The effect of current bleaching agents on the color of light-polymerized composites in vitro

      Abstract

      Statement of problem

      Bleaching agents may affect the color of existing composite restorations.

      Purpose

      The purpose of this study was to compare the effect of 10% carbamide peroxide and 10% hydrogen peroxide on the color of light-polymerized hybrid, macrofilled, and polyacid-modified composites.

      Material and methods

      Two light-polymerized hybrid composites (3M Valux and Spectrum TPH), 1 macrofilled condensable composite (Solitaire), and 2 polyacid-modified composites (Dyract AP and Compoglass) were used. The hybrid composites served as controls. The color of 8 specimens of each material was analyzed by use of a spectrophotometer before bleaching. The specimens were then divided randomly into 2 subgroups (n=4). One group was immersed in 10% carbamide peroxide solution and the other in 10% hydrogen peroxide, for 8 hours each for 14 consecutive days. After bleaching, color changes (Δ E) were determined for each material and compared by use of the Kruskal-Wallis test, followed by the Mann-Whitney U test (P<.05).

      Results

      After bleaching with carbamide peroxide, the color changes (ΔE) for Dyract AP (2.18; SD = 1.41), Compoglass (1.14; SD = 0.26) and Solitaire (1.56; SD = 0.89) were higher than the color changes recorded for 3M Valux (0.63; SD = 3.60), and Spectrum TPH (0.66; SD = 1.24). The differences between materials bleached with carbamide peroxide were not statistically significant. After bleaching with hydrogen peroxide, the color changes for Dyract AP (9.39; SD = 0.53) and Compoglass (5.15; SD = 0.52) were higher than the changes recorded for Spectrum TPH (4.53; SD = 1.53) and 3M Valux (3.41; SD = 4.40), whereas the color change of Solitaire (3.69; SD = 0.57) was significantly higher than that of 3M Valux (P=.01).

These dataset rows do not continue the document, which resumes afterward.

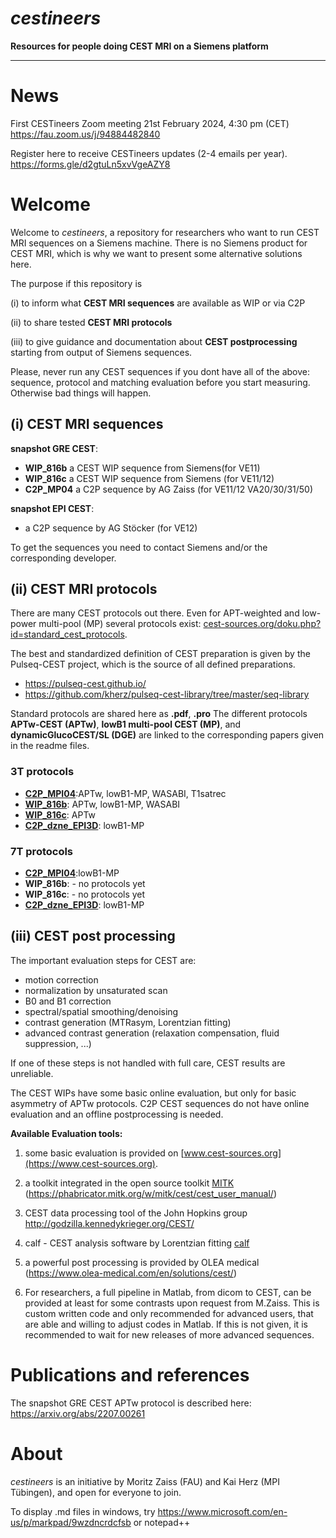 # *cestineers*
**Resources for people doing CEST MRI on a Siemens platform**
* * *

# News
First CESTineers Zoom meeting 
21st February 2024, 4:30 pm (CET)  https://fau.zoom.us/j/94884482840

Register here to receive CESTineers updates (2-4 emails per year). https://forms.gle/d2gtuLn5xvVgeAZY8 

# Welcome
Welcome to *cestineers*, a repository for researchers who want to run CEST MRI sequences on a Siemens machine. There is no Siemens product for CEST MRI, which is why we want to present some alternative solutions here.

The purpose if this repository is

(i) to inform what **CEST MRI sequences** are available as WIP or via C2P

(ii) to share tested **CEST MRI protocols**

(iii) to give guidance and documentation about **CEST postprocessing** starting from output of Siemens sequences.


Please, never run any CEST sequences if you dont have all of the above: sequence, protocol and matching evaluation before you start measuring. Otherwise bad things will happen.

## (i) CEST MRI sequences ##

**snapshot GRE CEST**:
 - **WIP_816b** a CEST WIP sequence from Siemens(for VE11)
 - **WIP_816c** a CEST WIP sequence from Siemens (for VE11/12)
 - **C2P_MP04** a C2P sequence by AG Zaiss (for VE11/12 VA20/30/31/50)

**snapshot EPI CEST**:
 - a C2P sequence by AG Stöcker (for VE12)

To get the sequences you need to contact Siemens and/or the corresponding developer.
   
## (ii) CEST MRI protocols ##
There are many CEST protocols out there. Even for APT-weighted and low-power multi-pool (MP) several protocols exist: [cest-sources.org/doku.php?id=standard_cest_protocols](http://cest-sources.org/doku.php?id=standard_cest_protocols). 

The best and standardized definition of CEST preparation is given by the Pulseq-CEST project, which is the source of all defined preparations.
 - https://pulseq-cest.github.io/
 - https://github.com/kherz/pulseq-cest-library/tree/master/seq-library

Standard protocols are shared here as **.pdf**, **.pro** 
The different protocols **APTw-CEST (APTw)**, **lowB1 multi-pool CEST (MP)**, and **dynamicGlucoCEST/SL (DGE)** are linked to the corresponding papers given in the readme files.

### 3T protocols ###
 - **[C2P_MPI04](prot/3T/snapshot_GRE/)**:APTw, lowB1-MP, WASABI, T1satrec
 - **[WIP_816b](prot/3T/snapshot_GRE/)**: APTw, lowB1-MP, WASABI
 - **[WIP_816c](prot/3T/snapshot_GRE/)**: APTw
 - **[C2P_dzne_EPI3D](prot/3T/snapshot_EPI3D/)**: lowB1-MP

### 7T protocols ###
 - **[C2P_MPI04](/prot/7T/snapshot_GRE/)**:lowB1-MP
 - **WIP_816b**: - no protocols yet
 - **WIP_816c**: - no protocols yet
 - **[C2P_dzne_EPI3D](prot/7T/snapshot_EPI3D/)**: lowB1-MP

## (iii) CEST post processing ##
The important evaluation steps for CEST are:
 - motion correction
 - normalization by unsaturated scan
 - B0 and B1 correction
 - spectral/spatial smoothing/denoising
 - contrast generation (MTRasym, Lorentzian fitting)
 - advanced contrast generation (relaxation compensation, fluid suppression, ...)
 
 If one of these steps is not handled with full care, CEST results are unreliable.

The CEST WIPs have some basic online evaluation, but only for  basic asymmetry of APTw protocols.
C2P CEST sequences do not have online evaluation and an offline postprocessing is needed.

**Available Evaluation tools:**

 1. some basic evaluation is provided on [www.cest-sources.org](https://www.cest-sources.org).
 
 2. a toolkit integrated in the open source toolkit [MITK](https://www.mitk.org/wiki/The_Medical_Imaging_Interaction_Toolkit_(MITK))
    (https://phabricator.mitk.org/w/mitk/cest/cest_user_manual/)
 3.  CEST data processing tool of the John Hopkins group http://godzilla.kennedykrieger.org/CEST/  

 4. calf - CEST analysis software by Lorentzian fitting  [calf](https://github.com/MPR-UKD/calf)
 
 5. a powerful post processing is provided by OLEA medical (https://www.olea-medical.com/en/solutions/cest/)
 
 6. For researchers, a full pipeline in Matlab, from dicom to CEST, can be provided at least for some contrasts upon request from M.Zaiss.
 This is custom written code and only recommended for advanced users, that are able and willing to adjust codes in Matlab.
 If this is not given, it is recommended to wait for new releases of more advanced sequences.
 
# Publications and references

The snapshot GRE CEST APTw protocol is described here: https://arxiv.org/abs/2207.00261


   
# About
*cestineers* is an initiative by Moritz Zaiss (FAU) and Kai Herz (MPI Tübingen), and open for everyone to join. 

 To display .md files in windows, try https://www.microsoft.com/en-us/p/markpad/9wzdncrdcfsb or notepad++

The color changes for all restorative materials tested were clinically detectable after the application of 10% hydrogen peroxide. However, clinically noticeable discoloration was observed only for Dyract AP treated with 10% carbamide peroxide.

      Conclusion

      In comparison to 10% carbamide peroxide, 10% hydrogen peroxide caused more color changes in the composites tested.